Zaccheroni: "Non mi dimetto"
Accovacciato in un angolo, Franceschini piange distrutto. Comotto prova invano a consolarlo. Il pullman che deve riportare i granata a casa dopo il sesto ko di fila ha il motore acceso già da mezz'ora ma non può ancora partire. Manca Zaccheroni. Sta parlando con il capo, negli spogliatoi. Venti minuti di confronto. Poi, alle 21,25, l'arrivederci. Cairo e il suo allenatore continueranno a vedersi. Almeno fino a mercoledì pomeriggio, alla sfida dell'Olimpico contro il Cagliari.
Zac sale sul bus, il presidente esce frettoloso nell'antistadio e vola verso l'auto che lo attende. «Non parlo, ci sentiamo domani», dice ai cronisti appostati da tempo. Succede qualcosa, presidente? «Non succede nulla». Zaccheroni confermato, dunque. Anche successivamente, via sms. Ma la rabbia del numero 1 granata monta, insieme con la consapevolezza che, senza sterzate decise, questo Toro pare avviato irrimediabilmente a scivolare sempre più giù, fino alla serie B salutata a prezzo di immani sofferenze dopo tre anni. E allora, sempre più rumoroso, ecco che torna a risuonare il ritornello dell'ultima spiaggia. Punti contro il Cagliari, oppure si svolta. Con chi, però? Con una soluzione economica, fatta in casa. Un tecnico che ha un contratto con il Toro fino al 2008, quello cacciato a 3 giorni dal via: De Biasi, insomma. Che, guarda caso, oggi commenterà per il digitale terrestre Cagliari-Lazio. Oppure, alternativa di ripiego, l'allenatore della Primavera, quel Pigino che due anni fa diede un contributo determinante a Zaccarelli nella promozione poi vanificata dal fallimento.

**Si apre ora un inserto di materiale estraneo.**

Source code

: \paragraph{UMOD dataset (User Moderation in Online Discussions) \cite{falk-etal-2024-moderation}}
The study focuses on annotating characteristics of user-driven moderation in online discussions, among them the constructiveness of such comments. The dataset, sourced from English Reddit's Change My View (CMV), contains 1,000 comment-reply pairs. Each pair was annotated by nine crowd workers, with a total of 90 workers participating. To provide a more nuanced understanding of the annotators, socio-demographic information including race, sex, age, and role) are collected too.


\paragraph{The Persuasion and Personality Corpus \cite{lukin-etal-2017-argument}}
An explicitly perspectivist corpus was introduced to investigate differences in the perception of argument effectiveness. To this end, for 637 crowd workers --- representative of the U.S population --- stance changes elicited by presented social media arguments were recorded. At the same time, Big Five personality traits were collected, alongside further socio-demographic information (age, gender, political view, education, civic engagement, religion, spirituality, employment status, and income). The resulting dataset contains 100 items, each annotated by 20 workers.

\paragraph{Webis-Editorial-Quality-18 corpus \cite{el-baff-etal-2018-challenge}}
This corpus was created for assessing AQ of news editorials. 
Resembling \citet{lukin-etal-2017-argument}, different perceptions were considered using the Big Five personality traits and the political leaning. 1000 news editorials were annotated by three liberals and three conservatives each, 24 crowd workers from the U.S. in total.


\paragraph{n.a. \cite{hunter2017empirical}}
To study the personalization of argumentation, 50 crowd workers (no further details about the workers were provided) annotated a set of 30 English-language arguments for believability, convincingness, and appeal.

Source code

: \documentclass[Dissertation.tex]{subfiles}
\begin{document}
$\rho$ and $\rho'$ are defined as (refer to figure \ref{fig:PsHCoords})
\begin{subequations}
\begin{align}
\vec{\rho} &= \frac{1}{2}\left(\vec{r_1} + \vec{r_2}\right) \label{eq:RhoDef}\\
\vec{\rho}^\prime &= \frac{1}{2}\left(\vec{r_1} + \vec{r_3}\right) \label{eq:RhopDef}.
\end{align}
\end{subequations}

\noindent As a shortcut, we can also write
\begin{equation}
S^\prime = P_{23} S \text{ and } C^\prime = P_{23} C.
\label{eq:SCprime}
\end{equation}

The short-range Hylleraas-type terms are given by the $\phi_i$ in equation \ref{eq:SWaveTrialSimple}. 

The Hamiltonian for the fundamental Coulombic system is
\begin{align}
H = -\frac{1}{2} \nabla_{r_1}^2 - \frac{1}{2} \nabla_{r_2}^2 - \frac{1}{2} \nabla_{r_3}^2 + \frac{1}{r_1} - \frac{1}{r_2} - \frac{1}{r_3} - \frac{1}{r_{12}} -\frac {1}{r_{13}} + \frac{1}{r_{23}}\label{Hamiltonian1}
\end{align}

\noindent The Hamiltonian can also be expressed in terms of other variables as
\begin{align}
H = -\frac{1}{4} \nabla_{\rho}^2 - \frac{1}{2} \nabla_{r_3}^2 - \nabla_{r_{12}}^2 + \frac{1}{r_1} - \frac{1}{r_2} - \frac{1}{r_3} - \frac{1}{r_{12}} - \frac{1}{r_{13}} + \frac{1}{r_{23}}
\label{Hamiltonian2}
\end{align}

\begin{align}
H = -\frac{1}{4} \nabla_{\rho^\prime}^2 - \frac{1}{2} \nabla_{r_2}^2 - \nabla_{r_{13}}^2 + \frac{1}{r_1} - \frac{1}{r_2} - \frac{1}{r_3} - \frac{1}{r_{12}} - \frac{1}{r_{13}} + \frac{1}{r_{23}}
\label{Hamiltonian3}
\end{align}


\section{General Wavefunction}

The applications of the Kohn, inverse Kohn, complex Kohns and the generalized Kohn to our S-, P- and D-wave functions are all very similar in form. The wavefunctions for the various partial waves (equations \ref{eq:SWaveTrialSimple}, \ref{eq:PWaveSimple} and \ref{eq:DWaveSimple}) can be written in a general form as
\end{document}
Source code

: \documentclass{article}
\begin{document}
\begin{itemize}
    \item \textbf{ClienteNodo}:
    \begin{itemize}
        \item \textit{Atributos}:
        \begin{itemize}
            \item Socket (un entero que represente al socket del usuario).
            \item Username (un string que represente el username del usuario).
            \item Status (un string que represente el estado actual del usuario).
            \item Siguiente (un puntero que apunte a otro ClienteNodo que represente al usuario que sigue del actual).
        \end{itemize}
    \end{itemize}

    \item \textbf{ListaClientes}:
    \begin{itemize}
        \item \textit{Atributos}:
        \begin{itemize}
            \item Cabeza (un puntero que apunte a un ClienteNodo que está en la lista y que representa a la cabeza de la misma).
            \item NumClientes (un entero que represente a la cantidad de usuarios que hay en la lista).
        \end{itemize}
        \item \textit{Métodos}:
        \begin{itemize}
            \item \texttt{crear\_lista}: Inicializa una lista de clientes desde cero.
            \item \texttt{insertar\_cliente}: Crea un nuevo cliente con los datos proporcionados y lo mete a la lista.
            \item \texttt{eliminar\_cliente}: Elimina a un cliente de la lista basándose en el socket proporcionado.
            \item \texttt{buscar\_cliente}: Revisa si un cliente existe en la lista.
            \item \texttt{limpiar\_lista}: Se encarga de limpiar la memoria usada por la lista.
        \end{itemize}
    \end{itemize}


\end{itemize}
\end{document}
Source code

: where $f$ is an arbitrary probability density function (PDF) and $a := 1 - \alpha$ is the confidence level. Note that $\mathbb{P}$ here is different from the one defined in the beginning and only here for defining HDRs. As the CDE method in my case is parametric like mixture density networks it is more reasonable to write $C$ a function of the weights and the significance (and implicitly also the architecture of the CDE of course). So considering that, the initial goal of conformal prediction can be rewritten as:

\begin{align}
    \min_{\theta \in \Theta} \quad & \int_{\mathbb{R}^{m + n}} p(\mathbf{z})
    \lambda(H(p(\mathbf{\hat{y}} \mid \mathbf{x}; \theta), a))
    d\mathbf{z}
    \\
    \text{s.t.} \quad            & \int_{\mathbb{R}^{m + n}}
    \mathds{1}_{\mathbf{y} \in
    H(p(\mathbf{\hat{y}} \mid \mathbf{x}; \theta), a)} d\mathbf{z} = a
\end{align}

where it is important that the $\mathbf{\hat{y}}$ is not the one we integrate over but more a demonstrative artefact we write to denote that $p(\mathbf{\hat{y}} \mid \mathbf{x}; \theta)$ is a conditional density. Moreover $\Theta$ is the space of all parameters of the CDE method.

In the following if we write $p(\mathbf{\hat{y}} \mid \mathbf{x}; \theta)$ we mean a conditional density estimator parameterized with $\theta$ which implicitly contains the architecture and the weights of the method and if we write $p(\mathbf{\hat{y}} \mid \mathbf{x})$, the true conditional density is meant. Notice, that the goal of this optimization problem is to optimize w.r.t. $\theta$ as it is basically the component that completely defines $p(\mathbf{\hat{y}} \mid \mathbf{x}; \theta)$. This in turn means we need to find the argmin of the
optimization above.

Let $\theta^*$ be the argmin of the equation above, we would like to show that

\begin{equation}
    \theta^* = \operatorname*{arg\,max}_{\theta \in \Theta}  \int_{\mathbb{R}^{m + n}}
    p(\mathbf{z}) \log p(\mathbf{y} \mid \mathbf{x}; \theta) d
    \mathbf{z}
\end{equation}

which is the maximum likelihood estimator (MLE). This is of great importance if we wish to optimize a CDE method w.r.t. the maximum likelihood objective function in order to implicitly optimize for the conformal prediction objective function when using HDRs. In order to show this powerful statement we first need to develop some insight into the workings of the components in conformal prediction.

Avanti con Zac, dunque. Ma con sempre meno convinzione. Cairo ha preferito non commentare l'ennesima disfatta ma le sue espressioni colte dalla telecamere di Sky dicevano tutto. Con la squadra in silenzio-stampa a tempo indeterminato (un mutismo che ha corriposto ieri allo zero visto in campo), l'unica voce granata udita nel dopo Chievo è stata proprio quella di un allenatore impegnato ormai in una difesa complicata per non dire impossibile.
Zac non ha trovato replica soltanto all'imbarazzante rilievo statistico propostogli da un cronista: «Due gol segnati nel primo tempo in 24 partite: se non è un record mondiale poco ci manca. Più che di approcci sbagliati, si dovrebbe parlare di difetti di costruzione, di problemi di testa». «E' così, di fronte a dati di fatto, mi piego», ha annuito Zac che in precedenza le aveva provate tutte per blindare il suo lavoro, seminare speranze, trovare motivi di fiducia. Si era spinto persino a dire: «Rispetto alla Lazio siamo andati un pochino meno peggio, la squadra non ha mai mollato, ha provato a fare».
Il problema è che, ancora una volta, non c'è riuscita. «E' un momento di difficoltà. Siamo tutti amareggiati, soprattutto perché sappiamo che possiamo fare molto di più. Ci manca la tranquillità. Abbiamo giocato troppo poco serenamente. Ma la società e la squadra sono con me, lo sento». Sensazioni che è sempre più difficile condividere. Zaccheroni, beato lui, s'aggrappa a una certezza: «So che ne usciremo. Le dimissioni? Non sarebbe onesto né corretto lasciare perché sono convinto di ottenere l'obiettivo che ci eravamo imposti. Se ne viene fuori non parlando, ma agendo».
Forse è anche per questo che il Toro non è tornato subito in ritiro. Tutti a casa, a provare a rilassarsi in famiglia. E magari a sperare nella cabala. Nella legge granata che vuole la prima partita post-ritiro finire sempre male (0-2 con il Verona nel 2005, 0-1 a Piacenza un anno fa) e dalla seconda cominciare la riscossa. Venerdì Zac aveva assicurato: «Questi 4 giorni a Desenzano mi hanno soltanto dato segnali positivi». Ieri, dopo uno 0-3, ha ribadito: «Il ritiro sul lago è servito». Per il momento, soltanto a scivolare un po' più giù e a far scoppiare il caso Rosina.